Hi,
Hi,
I am trying to tune Plasma_dpotrf. When I try to vary the tile size, performance abruptly drops when tile size is increased from 125 to 150 and beyond.
Implementation,tile_size,num_threads,N,GFlops
Plasma,40,12,6000,79.4
Plasma,48,12,6000,83.7
Plasma,50,12,6000,80.8
Plasma,60,12,6000,86
Plasma,75,12,6000,79.5
Plasma,80,12,6000,91.8
Plasma,100,12,6000,93.5
Plasma,120,12,6000,94.7
Plasma,125,12,6000,84.6
Plasma,150,12,6000,9.85
Plasma,200,12,6000,10.2
Plasma,240,12,6000,10.2
Plasma,250,12,6000,10.1
Plasma,300,12,6000,10
Plasma,375,12,6000,9.52
Plasma,400,12,6000,10
Plasma,500,12,6000,9.91
This numbers were taken from Intel Xeon-X5650 @ 2.67 GHz - 6 Core dual socket system(total 12 cores) with peak performance of 128 GFlops.

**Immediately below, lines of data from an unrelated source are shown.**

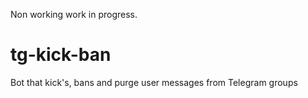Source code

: Non working work in progress.

# tg-kick-ban
Bot that kick's, bans and purge user messages from Telegram groups
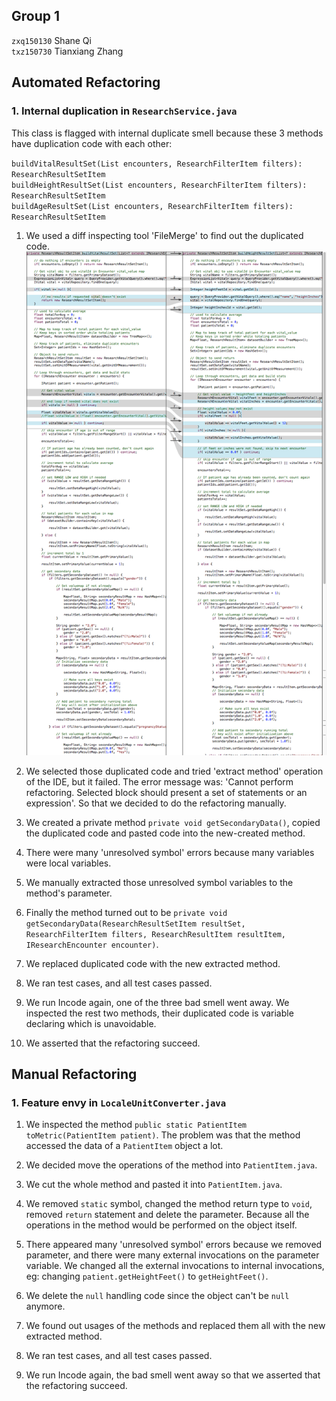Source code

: ## Group 1

`zxq150130` Shane Qi  
`txz150730` Tianxiang Zhang

## Automated Refactoring

### 1. Internal duplication in `ResearchService.java`

This class is flagged with internal duplicate smell because these 3 methods have duplication code with each other:

`buildVitalResultSet(List encounters, ResearchFilterItem filters): ResearchResultSetItem`  
`buildHeightResultSet(List encounters, ResearchFilterItem filters): ResearchResultSetItem`  
`buildAgeResultSet(List encounters, ResearchFilterItem filters): ResearchResultSetItem`  

1. We used a diff inspecting tool 'FileMerge' to find out the duplicated code.  
![](./internal-duplicate.png)

2. We selected those duplicated code and tried 'extract method' operation of the IDE, but it failed. The error message was: 'Cannot perform refactoring. Selected block should present a set of statements or an expression'. So that we decided to do the refactoring manually.

3. We created a private method `private void getSecondaryData()`, copied the duplicated code and pasted code into the new-created method.

4. There were many 'unresolved symbol' errors because many variables were local variables.

5. We manually extracted those unresolved symbol variables to the method's parameter.

6. Finally the method turned out to be `private void getSecondaryData(ResearchResultSetItem resultSet, ResearchFilterItem filters, ResearchResultItem resultItem, IResearchEncounter encounter)`.

7. We replaced duplicated code with the new extracted method.

8. We ran test cases, and all test cases passed.

9. We run Incode again, one of the three bad smell went away. We inspected the rest two methods, their duplicated code is variable declaring which is unavoidable.

10. We asserted that the refactoring succeed.

## Manual Refactoring

### 1. Feature envy in `LocaleUnitConverter.java`

1. We inspected the method `public static PatientItem toMetric(PatientItem patient)`. The problem was that the method accessed the data of a `PatientItem` object a lot.

2. We decided move the operations of the method into `PatientItem.java`.

3. We cut the whole method and pasted it into `PatientItem.java`.

4. We removed `static` symbol, changed the method return type to `void`, removed `return` statement and delete the parameter. Because all the operations in the method would be performed on the object itself.

5. There appeared many 'unresolved symbol' errors because we removed parameter, and there were many external invocations on the parameter variable. We changed all the external invocations to internal invocations, eg: changing `patient.getHeightFeet()` to `getHeightFeet()`.

6. We delete the `null` handling code since the object can't be `null` anymore.

7. We found out usages of the methods and replaced them all with the new extracted method.

8. We ran test cases, and all test cases passed.

9. We run Incode again, the bad smell went away so that we asserted that the refactoring succeed.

Theoretical peak performance of single core is around 10.5 GFlops. The version of plasma that I'm using is 2.4.6. Plasma is built with linking Intel MKL 10.2. On brief examination of source code, I could not find anything that would cause such behavior. I would like to know if anything similar has been observed or documented.